La seconde conséquence est la nécessité de ne pas juger seulement avec nos vieux critères, propres et familiers, mais avec de nouveaux critères qui n’apparaissent qu’après avoir étudié les différentes cultures. En effet l’analyse de nouvelles cultures transforme nos propres critères de considération, qui nous permet d’échapper à l’ethnocentrisme (le fait d’être centré sur des considérations propres uniquement à notre éthnie).
La troisième conséquence est le refus d’un jugement favorable a priori, avant toute chose. C’est-à-dire qu’on ne doit pas penser qu’une autre forme de culture est forcément, nécessairement, bonne ou meilleure. Dans le cas contraire, ce serait un double faute : d’abord parce qu’une telle exigence serait « homogénéisante« . Ensuite, parce que l’on ne peut juger seulement avec ses propres critères originaires, ce serait tomber dans l’ethnocentrisme déjà mentionné.
Ainsi, « sous cette forme, l’exigence de reconnaissance égale est inacceptable. »

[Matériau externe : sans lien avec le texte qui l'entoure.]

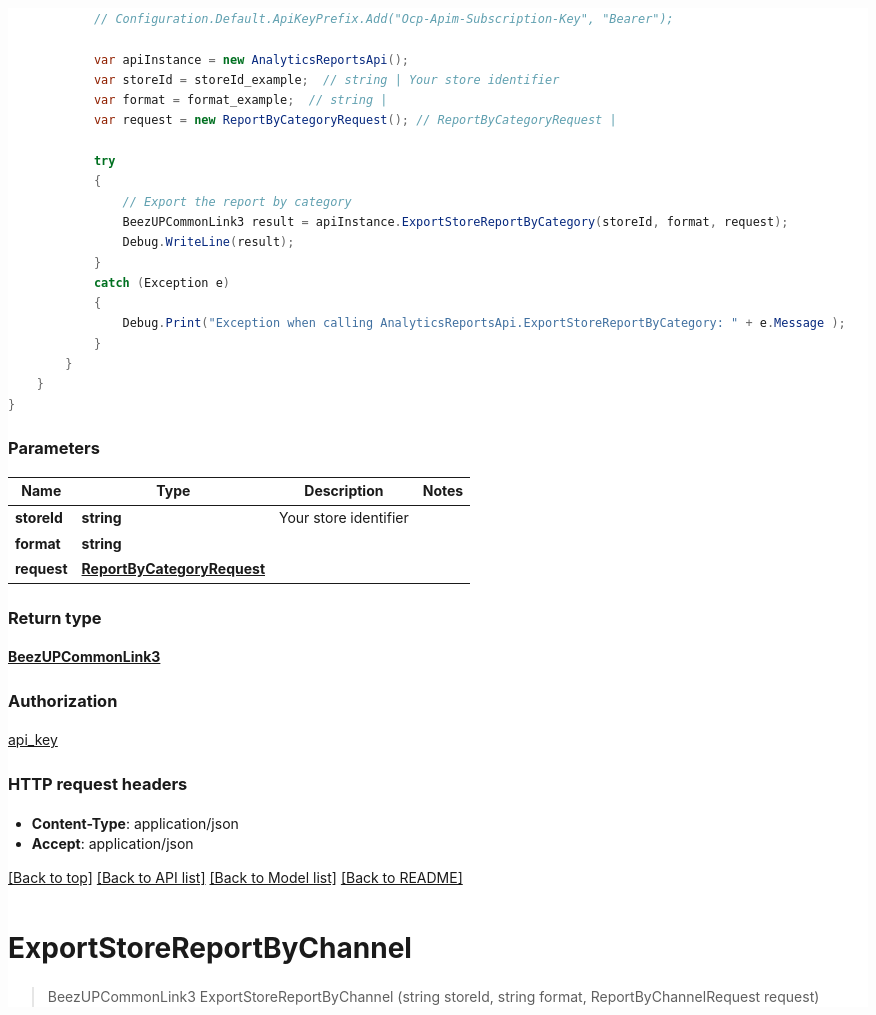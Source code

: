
 ```csharp
            // Configuration.Default.ApiKeyPrefix.Add("Ocp-Apim-Subscription-Key", "Bearer");

            var apiInstance = new AnalyticsReportsApi();
            var storeId = storeId_example;  // string | Your store identifier
            var format = format_example;  // string | 
            var request = new ReportByCategoryRequest(); // ReportByCategoryRequest | 

            try
            {
                // Export the report by category
                BeezUPCommonLink3 result = apiInstance.ExportStoreReportByCategory(storeId, format, request);
                Debug.WriteLine(result);
            }
            catch (Exception e)
            {
                Debug.Print("Exception when calling AnalyticsReportsApi.ExportStoreReportByCategory: " + e.Message );
            }
        }
    }
}
```

### Parameters

Name | Type | Description  | Notes
------------- | ------------- | ------------- | -------------
 **storeId** | **string**| Your store identifier | 
 **format** | **string**|  | 
 **request** | [**ReportByCategoryRequest**](ReportByCategoryRequest.md)|  | 

### Return type

[**BeezUPCommonLink3**](BeezUPCommonLink3.md)

### Authorization

[api_key](../README.md#api_key)

### HTTP request headers

 - **Content-Type**: application/json
 - **Accept**: application/json

[[Back to top]](#) [[Back to API list]](../README.md#documentation-for-api-endpoints) [[Back to Model list]](../README.md#documentation-for-models) [[Back to README]](../README.md)

<a name="exportstorereportbychannel"></a>
# **ExportStoreReportByChannel**
> BeezUPCommonLink3 ExportStoreReportByChannel (string storeId, string format, ReportByChannelRequest request)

En conclusion de ce résumé sur le multiculturalisme
L’homme se sert donc de la présomption pour étudier les autres cultures. Cette présomption nécessite une ouverture aux différentes cultures, pour pouvoir modifier ses critères de jugement : « ce que la présomption requiert de nous n’est pas de trancher péremptoirement et de manière inauthentique sur l’égalité de valeur ; mais d’être ouverts à l’étude culturelle comparative, pour déplacer nos horizons vers des mélanges nouveaux« .
Enfin, Charles Taylor se permet de conclure son essai par une exigence. Il s’agit d’un rappel à l’humilité de l’homme ; l’homme n’a pas encore atteint le point où il pourra juger parfaitement et de manière évidente de la valeur des cultures : « nous sommes très loin de cet ultime horizon du haut duquel la valeur relative des différentes cultures pourrait être évidente. »
Vous pourrez lire avec intérêt les différents commentaires qu’ont écrit en réaction à cet essai Susan Wolf, Steven Rockefeller, ou encore Michael Walzer.
→ En 2014, le concours des IEP s’intéressait à la CULTURE. Les meilleurs articles sur la culture à consulter ici !
Bonjour.
Charles Taylor fournit un très grand effort en conciliant dans cet ouvrage les thèses apparemment contradictoires. Au regard de la forte prégnance de la culture occidentale sur les autres cultures, peut-on dire que le multiculturalisme taylorien tient encore la route?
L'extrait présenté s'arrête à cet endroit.